Reprinted with permission of Glen E. Fryxell and Sixguns.com



A Few Comments on Cast Bullet Alloys
By: Glen E. Fryxell

Cast bullet hardness, specifically the hardness of the various alloys used to make cast bullets, has raised a lot of questions and confusion lately. A very common misconception is that leading is caused by the bullet being too soft and the lead gets stripped off or abraded away from the bullet's bearing surface as it passes down the bore. This misguided belief leads many new bullet casters to turn to expensive alloys like linotype, and/or elaborate heat treating methods to harden their bullets, thinking that this is the only way to prevent leading.

There are very, very few revolver applications that require a BHN of over 20. In my experience, revolver leading can almost always be traced to some other factor (inadequate lubrication, improper sizing, barrel/frame constriction, etc.). Only very rarely is barrel leading caused by the bullet being too soft. In support of this claim, let me point out that many muzzle loaders prefer bullets cast from 30-to-1 alloy (which is quite soft, BHN of about 9) and these smokepole slugs are routinely driven to 1300-1400 fps. In addition, high-velocity .22 Long Rifle ammo uses an even softer bullet at over 1200 fps (and if a .22 leads, it's a gun problem, not an ammo problem). Elmer Keith's favorite cast bullet alloy was 16-to-1 lead/tin, which has a BHN of only 11. This is the alloy that gave a roaring birth to the .44 Magnum using plain-based cast bullets loaded to 1400+ fps. Properly loaded and lubed, Elmer's alloy will leave a magnum revolver barrel shiny and clean after a long day shooting.
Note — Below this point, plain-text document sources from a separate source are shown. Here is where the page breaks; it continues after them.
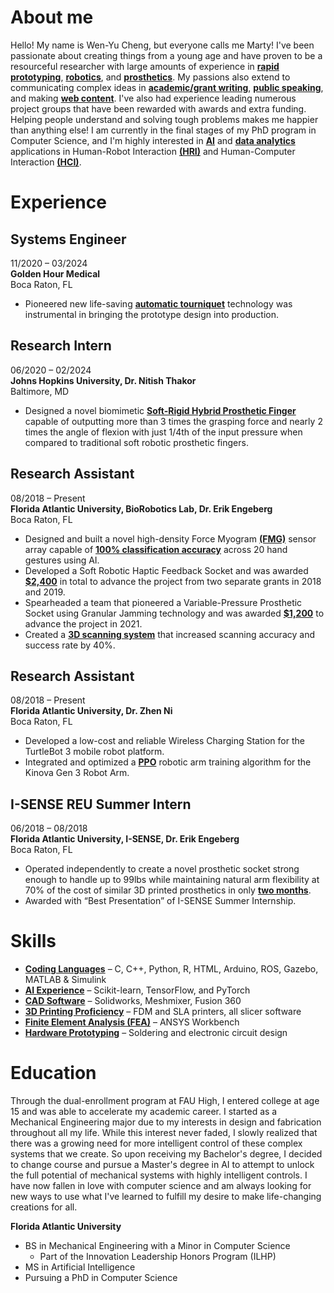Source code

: # About me

Hello! My name is Wen-Yu Cheng, but everyone calls me Marty! I've been passionate about creating things from a young age and have proven to be a resourceful researcher with large amounts of experience in <ins>**rapid prototyping**</ins>, <ins>**robotics**</ins>, and <ins>**prosthetics**</ins>. My passions also extend to communicating complex ideas in <ins>**academic/grant writing**</ins>, <ins>**public speaking**</ins>, and making <ins>**web content**</ins>. I've also had experience leading numerous project groups that have been rewarded with awards and extra funding. Helping people understand and solving tough problems makes me happier than anything else! I am currently in the final stages of my PhD program in Computer Science, and I'm highly interested in <ins>**AI**</ins> and <ins>**data analytics**</ins> applications in Human-Robot Interaction **<ins>(HRI)</ins>** and Human-Computer Interaction **<ins>(HCI)</ins>**.

# Experience

## Systems Engineer 
11/2020 – 03/2024  
**Golden Hour Medical**  
Boca Raton, FL

- Pioneered new life-saving <ins>**automatic tourniquet**</ins> technology was instrumental in bringing the prototype design into production.



## Research Intern
06/2020 – 02/2024  
**Johns Hopkins University, Dr. Nitish Thakor**  
Baltimore, MD

- Designed a novel biomimetic <ins>**Soft-Rigid Hybrid Prosthetic Finger**</ins> capable of outputting more than 3 times the grasping force and nearly 2 times the angle of flexion with just 1/4th of the input pressure when compared to traditional soft robotic prosthetic fingers.



## Research Assistant
08/2018 – Present  
**Florida Atlantic University, BioRobotics Lab, Dr. Erik Engeberg**  
Boca Raton, FL

- Designed and built a novel high-density Force Myogram **<ins>(FMG)</ins>** sensor array capable of <ins>**100% classification accuracy**</ins> across 20 hand gestures using AI.
- Developed a Soft Robotic Haptic Feedback Socket and was awarded <ins>**$2,400**</ins> in total to advance the project from two separate grants in 2018 and 2019.
- Spearheaded a team that pioneered a Variable-Pressure Prosthetic Socket using Granular Jamming technology and was awarded <ins>**$1,200**</ins> to advance the project in 2021.
- Created a <ins>**3D scanning system**</ins> that increased scanning accuracy and success rate by 40%.


## Research Assistant
08/2018 – Present  
**Florida Atlantic University, Dr. Zhen Ni**  
Boca Raton, FL

- Developed a low-cost and reliable Wireless Charging Station for the TurtleBot 3 mobile robot platform.
- Integrated and optimized a <ins>**PPO**</ins> robotic arm training algorithm for the Kinova Gen 3 Robot Arm.



## I-SENSE REU Summer Intern
06/2018 – 08/2018  
**Florida Atlantic University, I-SENSE, Dr. Erik Engeberg**  
Boca Raton, FL

- Operated independently to create a novel prosthetic socket strong enough to handle up to 99lbs while maintaining natural arm flexibility at 70% of the cost of similar 3D printed prosthetics in only <ins>**two months**</ins>.
- Awarded with “Best Presentation” of I-SENSE Summer Internship.


# Skills

- <ins>**Coding Languages**</ins> – C, C++, Python, R, HTML, Arduino, ROS, Gazebo, MATLAB & Simulink
- <ins>**AI Experience**</ins> – Scikit-learn, TensorFlow, and PyTorch
- <ins>**CAD Software**</ins> – Solidworks, Meshmixer, Fusion 360
- <ins>**3D Printing Proficiency**</ins> – FDM and SLA printers, all slicer software
- <ins>**Finite Element Analysis (FEA)**</ins> – ANSYS Workbench
- <ins>**Hardware Prototyping**</ins> – Soldering and electronic circuit design

# Education

Through the dual-enrollment program at FAU High, I entered college at age 15 and was able to accelerate my academic career. I started as a Mechanical Engineering major due to my interests in design and fabrication throughout all my life. While this interest never faded, I slowly realized that there was a growing need for more intelligent control of these complex systems that we create. So upon receiving my Bachelor's degree, I decided to change course and pursue a Master's degree in AI to attempt to unlock the full potential of mechanical systems with highly intelligent controls. I have now fallen in love with computer science and am always looking for new ways to use what I've learned to fulfill my desire to make life-changing creations for all. 

**Florida Atlantic University**
- BS in Mechanical Engineering with a Minor in Computer Science
  - Part of the Innovation Leadership Honors Program (ILHP)
- MS in Artificial Intelligence
- Pursuing a PhD in Computer Science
Plainly stated, hard-cast bullets with a BHN well over 20 are simply not necessary for the vast majority of handgun applications. A novice bullet caster can have much of his or her new-found enthusiasm quenched by the clamor, confusion and paranoia surrounding bullet hardness. This is a shame because understanding alloy suitability is not that complicated and bullet casting really is a lot of fun and allows a shooter (novice and master alike) to get so much more out of their hobby.

Just about every conceivable alloy has been used at one time or another to make bullets. The cast bullet alloys most commonly encountered today are linotype (12% antimony, 4% tin, BHN of 22), Lyman #2 alloy (5% antimony, 5% tin, BHN of 15), and wheel weights (the composition varies somewhat, but usually runs 3-4% antimony and about 0.5% tin and a BHN of 10-12). These hardness values are for air-cooled bullets; heat treating or water quenching these alloys will raise these values notably. For an excellent, detailed treatment of the metallurgy of lead-tin-antimony alloys and how their properties can be best exploited by bullet casters, the reader is wholeheartedly referred to the Lyman Cast Bullet Handbook, "Cast Bullets" by the NRA and "The Art of Bullet Casting" by Wolfe Press. My intent here is to provide an easily digested overview so that new casters will have a clean and simple introduction to the subject and start casting good bullets as quickly as possible.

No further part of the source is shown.